With the cryptocurrency industry riding a massive bullish wave as Bitcoin, after 15-long months, broke the $10,000 mark, the question of safety has once again surfaced. Large Assets under Management [AUM] or those accounting for in excess of $25 million in funds are opting for exchanges over hot and cold wallets for their protection.
This year has seen top exchanges like Binance and Bithumb being subjected to cyber-attacks while run-of-the-mill exchanges like Cryptopia and QuadrigaCX were also embroiled in a slew of controversies. However, the faith is still with exchanges over specialized products.
According to a recent study by the research wing of Binance, Binance Research detailing “Decentralisation and custodianship,” exchanges were the refuge for investors. The top four storing methods for these crypto-assets were cold wallets, hot wallets, exchanges, and various custody services.
Cryptocurrency exchanges have seen waves of growth this past year, and since they are obvious trading hotbeds, clients often veer towards them for storage. The report stated that the assets were also “partially,” stored in cold wallets via the use of “third party custody services.”
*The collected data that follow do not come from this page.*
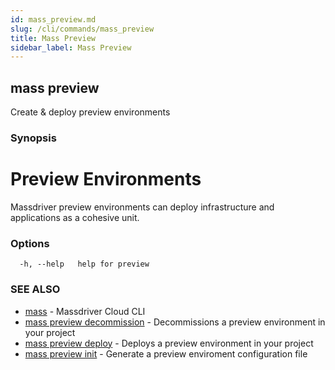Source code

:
 ```yaml
---
id: mass_preview.md
slug: /cli/commands/mass_preview
title: Mass Preview
sidebar_label: Mass Preview
---
```

## mass preview

Create & deploy preview environments

### Synopsis

# Preview Environments

Massdriver preview environments can deploy infrastructure and applications as a cohesive unit.


### Options

```
  -h, --help   help for preview
```

### SEE ALSO

* [mass](/cli/commands/mass)	 - Massdriver Cloud CLI
* [mass preview decommission](/cli/commands/mass_preview_decommission)	 - Decommissions a preview environment in your project
* [mass preview deploy](/cli/commands/mass_preview_deploy)	 - Deploys a preview environment in your project
* [mass preview init](/cli/commands/mass_preview_init)	 - Generate a preview enviroment configuration file

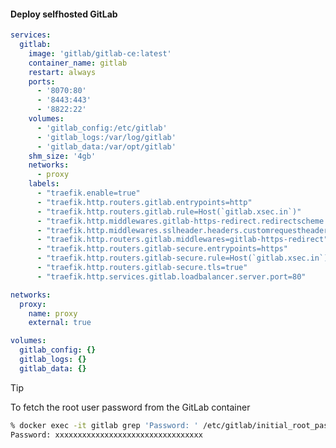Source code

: #### Deploy selfhosted GitLab


```yaml
services:
  gitlab:
    image: 'gitlab/gitlab-ce:latest'
    container_name: gitlab
    restart: always
    ports:
      - '8070:80'
      - '8443:443'
      - '8822:22'
    volumes:
      - 'gitlab_config:/etc/gitlab'
      - 'gitlab_logs:/var/log/gitlab'
      - 'gitlab_data:/var/opt/gitlab'
    shm_size: '4gb'
    networks:
      - proxy
    labels:
      - "traefik.enable=true"
      - "traefik.http.routers.gitlab.entrypoints=http"
      - "traefik.http.routers.gitlab.rule=Host(`gitlab.xsec.in`)"
      - "traefik.http.middlewares.gitlab-https-redirect.redirectscheme.scheme=https"
      - "traefik.http.middlewares.sslheader.headers.customrequestheaders.X-Forwarded-Proto=https"
      - "traefik.http.routers.gitlab.middlewares=gitlab-https-redirect"
      - "traefik.http.routers.gitlab-secure.entrypoints=https"
      - "traefik.http.routers.gitlab-secure.rule=Host(`gitlab.xsec.in`)"
      - "traefik.http.routers.gitlab-secure.tls=true"
      - "traefik.http.services.gitlab.loadbalancer.server.port=80"

networks:
  proxy:
    name: proxy
    external: true

volumes:
  gitlab_config: {}
  gitlab_logs: {}
  gitlab_data: {}

```

> [!TIP]
>
> To fetch the root user password from the GitLab container
> ```bash
> % docker exec -it gitlab grep 'Password: ' /etc/gitlab/initial_root_password
> Password: xxxxxxxxxxxxxxxxxxxxxxxxxxxxxxxxx
>
> ```

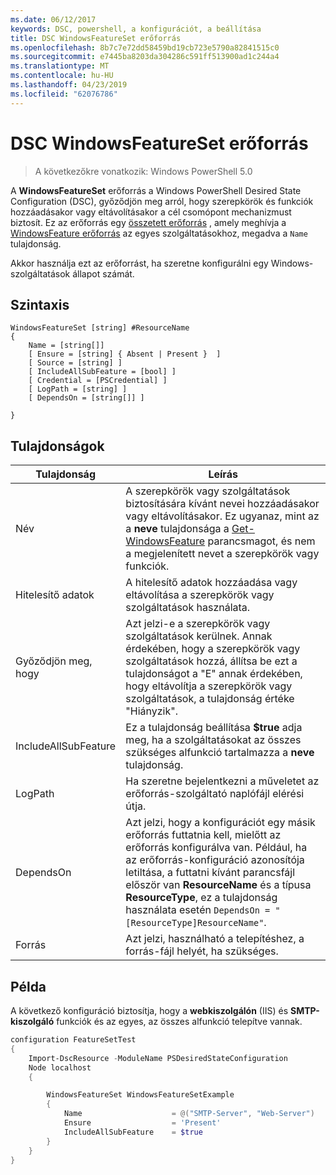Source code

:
 ```yaml
---
ms.date: 06/12/2017
keywords: DSC, powershell, a konfigurációt, a beállítása
title: DSC WindowsFeatureSet erőforrás
ms.openlocfilehash: 8b7c7e72dd58459bd19cb723e5790a82841515c0
ms.sourcegitcommit: e7445ba8203da304286c591ff513900ad1c244a4
ms.translationtype: MT
ms.contentlocale: hu-HU
ms.lasthandoff: 04/23/2019
ms.locfileid: "62076786"
---
```

# <a name="dsc-windowsfeatureset-resource"></a>DSC WindowsFeatureSet erőforrás

> A következőkre vonatkozik: Windows PowerShell 5.0

A **WindowsFeatureSet** erőforrás a Windows PowerShell Desired State Configuration (DSC), győződjön meg arról, hogy szerepkörök és funkciók hozzáadásakor vagy eltávolításakor a cél csomópont mechanizmust biztosít.
Ez az erőforrás egy [összetett erőforrás](../../../resources/authoringResourceComposite.md) , amely meghívja a [WindowsFeature erőforrás](windowsfeatureResource.md) az egyes szolgáltatásokhoz, megadva a `Name` tulajdonság.

Akkor használja ezt az erőforrást, ha szeretne konfigurálni egy Windows-szolgáltatások állapot számát.

## <a name="syntax"></a>Szintaxis

```
WindowsFeatureSet [string] #ResourceName
{
    Name = [string[]]
    [ Ensure = [string] { Absent | Present }  ]
    [ Source = [string] ]
    [ IncludeAllSubFeature = [bool] ]
    [ Credential = [PSCredential] ]
    [ LogPath = [string] ]
    [ DependsOn = [string[]] ]

}
```

## <a name="properties"></a>Tulajdonságok

|  Tulajdonság  |  Leírás   |
|---|---|
| Név| A szerepkörök vagy szolgáltatások biztosítására kívánt nevei hozzáadásakor vagy eltávolításakor. Ez ugyanaz, mint az a **neve** tulajdonsága a [Get-WindowsFeature](https://technet.microsoft.com/en-us/library/jj205469.aspx) parancsmagot, és nem a megjelenített nevet a szerepkörök vagy funkciók.|
| Hitelesítő adatok| A hitelesítő adatok hozzáadása vagy eltávolítása a szerepkörök vagy szolgáltatások használata.|
| Győződjön meg, hogy| Azt jelzi-e a szerepkörök vagy szolgáltatások kerülnek. Annak érdekében, hogy a szerepkörök vagy szolgáltatások hozzá, állítsa be ezt a tulajdonságot a "E" annak érdekében, hogy eltávolítja a szerepkörök vagy szolgáltatások, a tulajdonság értéke "Hiányzik".|
| IncludeAllSubFeature| Ez a tulajdonság beállítása **$true** adja meg, ha a szolgáltatásokat az összes szükséges alfunkció tartalmazza a **neve** tulajdonság.|
| LogPath| Ha szeretne bejelentkezni a műveletet az erőforrás-szolgáltató naplófájl elérési útja.|
| DependsOn| Azt jelzi, hogy a konfigurációt egy másik erőforrás futtatnia kell, mielőtt az erőforrás konfigurálva van. Például, ha az erőforrás-konfiguráció azonosítója letiltása, a futtatni kívánt parancsfájl először van __ResourceName__ és a típusa __ResourceType__, ez a tulajdonság használata esetén `DependsOn = "[ResourceType]ResourceName"`.|
| Forrás| Azt jelzi, használható a telepítéshez, a forrás-fájl helyét, ha szükséges.|

## <a name="example"></a>Példa

A következő konfiguráció biztosítja, hogy a **webkiszolgálón** (IIS) és **SMTP-kiszolgáló** funkciók és az egyes, az összes alfunkció telepítve vannak.

```powershell
configuration FeatureSetTest
{
    Import-DscResource -ModuleName PSDesiredStateConfiguration
    Node localhost
    {

        WindowsFeatureSet WindowsFeatureSetExample
        {
            Name                    = @("SMTP-Server", "Web-Server")
            Ensure                  = 'Present'
            IncludeAllSubFeature    = $true
        }
    }
}
```
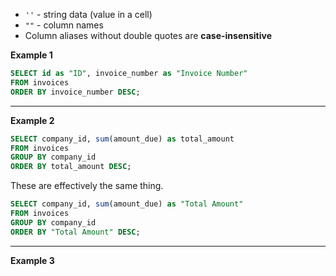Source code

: - `''` - string data (value in a cell)
- `""` - column names
- Column aliases without double quotes are **case-insensitive**

**Example 1**
```sql
SELECT id as "ID", invoice_number as "Invoice Number"
FROM invoices
ORDER BY invoice_number DESC;
```

---

**Example 2**

```sql
SELECT company_id, sum(amount_due) as total_amount
FROM invoices
GROUP BY company_id
ORDER BY total_amount DESC;
```

These are effectively the same thing.

```sql
SELECT company_id, sum(amount_due) as "Total Amount"
FROM invoices
GROUP BY company_id
ORDER BY "Total Amount" DESC;
```

---

**Example 3**
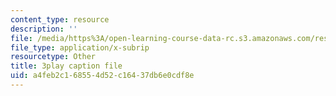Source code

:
 ```yaml
---
content_type: resource
description: ''
file: /media/https%3A/open-learning-course-data-rc.s3.amazonaws.com/res-6-012-introduction-to-probability-spring-2018/a4feb2c168554d52c16437db6e0cdf8e_JCQnsPggTp8.srt
file_type: application/x-subrip
resourcetype: Other
title: 3play caption file
uid: a4feb2c1-6855-4d52-c164-37db6e0cdf8e
---
```

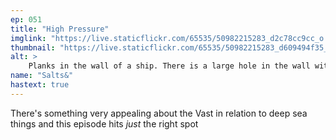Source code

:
 ```yaml
---
ep: 051
title: "High Pressure"
imglink: "https://live.staticflickr.com/65535/50982215283_d2c78cc9cc_o.jpg"
thumbnail: "https://live.staticflickr.com/65535/50982215283_d609494f35_q.jpg"
alt: >
    Planks in the wall of a ship. There is a large hole in the wall with slightly jagged edges. A metal wrench can be seen slowly sinking in the bottom right corner. Beyond the hole is a vast expanse of dark blue and black, with no details to be seen.
name: "Salts&"
hastext: true
---
```

There's something very appealing about the Vast in relation to deep sea things and this episode hits *just* the right spot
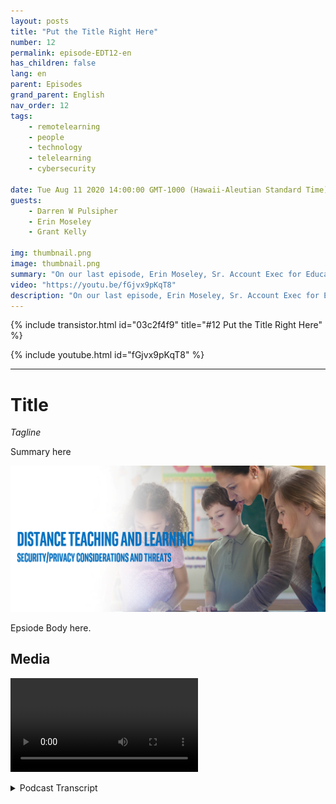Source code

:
```yaml
---
layout: posts
title: "Put the Title Right Here"
number: 12
permalink: episode-EDT12-en
has_children: false
lang: en
parent: Episodes
grand_parent: English
nav_order: 12
tags:
    - remotelearning
    - people
    - technology
    - telelearning
    - cybersecurity

date: Tue Aug 11 2020 14:00:00 GMT-1000 (Hawaii-Aleutian Standard Time)
guests:
    - Darren W Pulsipher
    - Erin Moseley
    - Grant Kelly

img: thumbnail.png
image: thumbnail.png
summary: "On our last episode, Erin Moseley, Sr. Account Exec for Education at Intel, and Grant Kelly, Solution Architect for Education at Intel joined Darren to talk about the technological challenges and options in distance learning. In this episode, we delve more deeply into privacy and security threats and solutions."
video: "https://youtu.be/fGjvx9pKqT8"
description: "On our last episode, Erin Moseley, Sr. Account Exec for Education at Intel, and Grant Kelly, Solution Architect for Education at Intel joined Darren to talk about the technological challenges and options in distance learning. In this episode, we delve more deeply into privacy and security threats and solutions."
---
```


<div>
{% include transistor.html id="03c2f4f9" title="#12 Put the Title Right Here" %}

{% include youtube.html id="fGjvx9pKqT8" %}
</div>

---

# Title

*Tagline*

Summary here

![episode image](./thumbnail.png)

Epsiode Body here.

## Media

<video src='url'></video>



<details>
<summary> Podcast Transcript </summary>

<p></p>

</details>
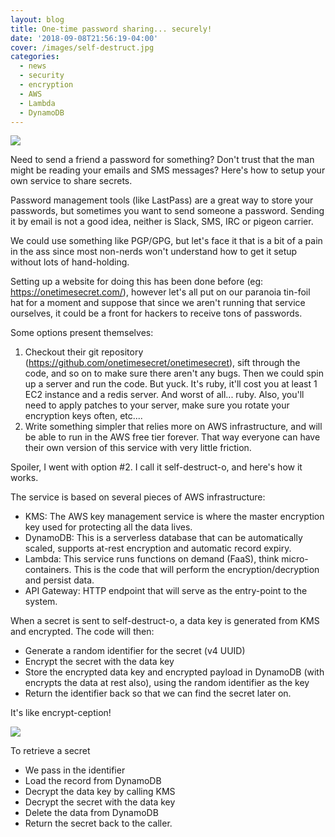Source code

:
 ```yaml
---
layout: blog
title: One-time password sharing... securely!
date: '2018-09-08T21:56:19-04:00'
cover: /images/self-destruct.jpg
categories:
  - news
  - security
  - encryption
  - AWS
  - Lambda
  - DynamoDB
---
```

![](/images/self-destruct.jpg)

Need to send a friend a password for something? Don't trust that the man might be reading your emails and SMS messages? Here's how to setup your own service to share secrets.

<!--more-->

Password management tools (like LastPass) are a great way to store your passwords, but sometimes you want to send someone a password. Sending it by email is not a good idea, neither is Slack, SMS, IRC or pigeon carrier.

We could use something like PGP/GPG, but let's face it that is a bit of a pain in the ass since most non-nerds won't understand how to get it setup without lots of hand-holding.

Setting up a website for doing this has been done before (eg: https://onetimesecret.com/), however let's all put on our paranoia tin-foil hat for a moment and suppose that since we aren't running that service ourselves, it could be a front for hackers to receive tons of passwords. 

Some options present themselves:

1. Checkout their git repository (https://github.com/onetimesecret/onetimesecret), sift through the code, and so on to make sure there aren't any bugs. Then we could spin up a server and run the code. But yuck. It's ruby, it'll cost you at least 1 EC2 instance and a redis server. And worst of all... ruby. Also, you'll need to apply patches to your server, make sure you rotate your encryption keys often, etc....
2. Write something simpler that relies more on AWS infrastructure, and will be able to run in the AWS free tier forever. That way everyone can have their own version of this service with very little friction.

Spoiler, I went with option #2. I call it self-destruct-o, and here's how it works.

The service is based on several pieces of AWS infrastructure:

* KMS: The AWS key management service is where the master encryption key used for protecting all the data lives.
* DynamoDB: This is a serverless database that can be automatically scaled, supports at-rest encryption and automatic record expiry.
* Lambda: This service runs functions on demand (FaaS), think micro-containers. This is the code that will perform the encryption/decryption and persist data.
* API Gateway: HTTP endpoint that will serve as the entry-point to the system.

When a secret is sent to self-destruct-o, a data key is generated from KMS and encrypted. The code will then:

* Generate a random identifier for the secret (v4 UUID)
* Encrypt the secret with the data key
* Store the encrypted data key and encrypted payload in DynamoDB (with encrypts the data at rest also), using the random identifier as the key
* Return the identifier back so that we can find the secret later on.

It's like encrypt-ception!

![](/images/inception2.jpg)

To retrieve a secret

* We pass in the identifier
* Load the record from DynamoDB
* Decrypt the data key by calling KMS
* Decrypt the secret with the data key
* Delete the data from DynamoDB
* Return the secret back to the caller.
On one hand, Large clients i.e. investors with crypto-dedicated capital over $5 million picked their storage option as “cold wallets,” more frequently than the rest. On the other, hot wallets, citing the likes of Coinbase Wallet, and Trust Wallet was not picked up by the respondents, with only one-third of them picking the same.
The report added that the clients, in question, choose “exchanges,” over the rest due to their preponderance to trade “high turnover” digital assets and the underlying need to maintain the funds on the exchange, in order to escape the fee payment.
“One of the potential explanations is that market participants with high turnover buy/sell frequently digital assets and need to keep funds on exchange as the exchange platforms typically charge some additional fees to withdraw along with better liquidity of centralized exchanges.”
Decentralized exchange, being in their infancy, were also not the most favorite option among respondents, in addition to on-chain protocols. The report further stated that only 55 percent of the respondents have admitted to trading via a DEX. Three factors cited for the lack of DEX use was liquidity concerns, compliance concerns and non-intuitive user experience.
Providing key details on another trend in the cryptocurrency space, that of custodial borrowing and lending platforms, the report stated that 33 percent of the participants use the same. These investors have a more long-term perspective than the rest, added the report.
The non-custodial cryptocurrency borrowing and lending platforms are the least popular among the fray. The report stated that only 12 percent of the respondents used these products.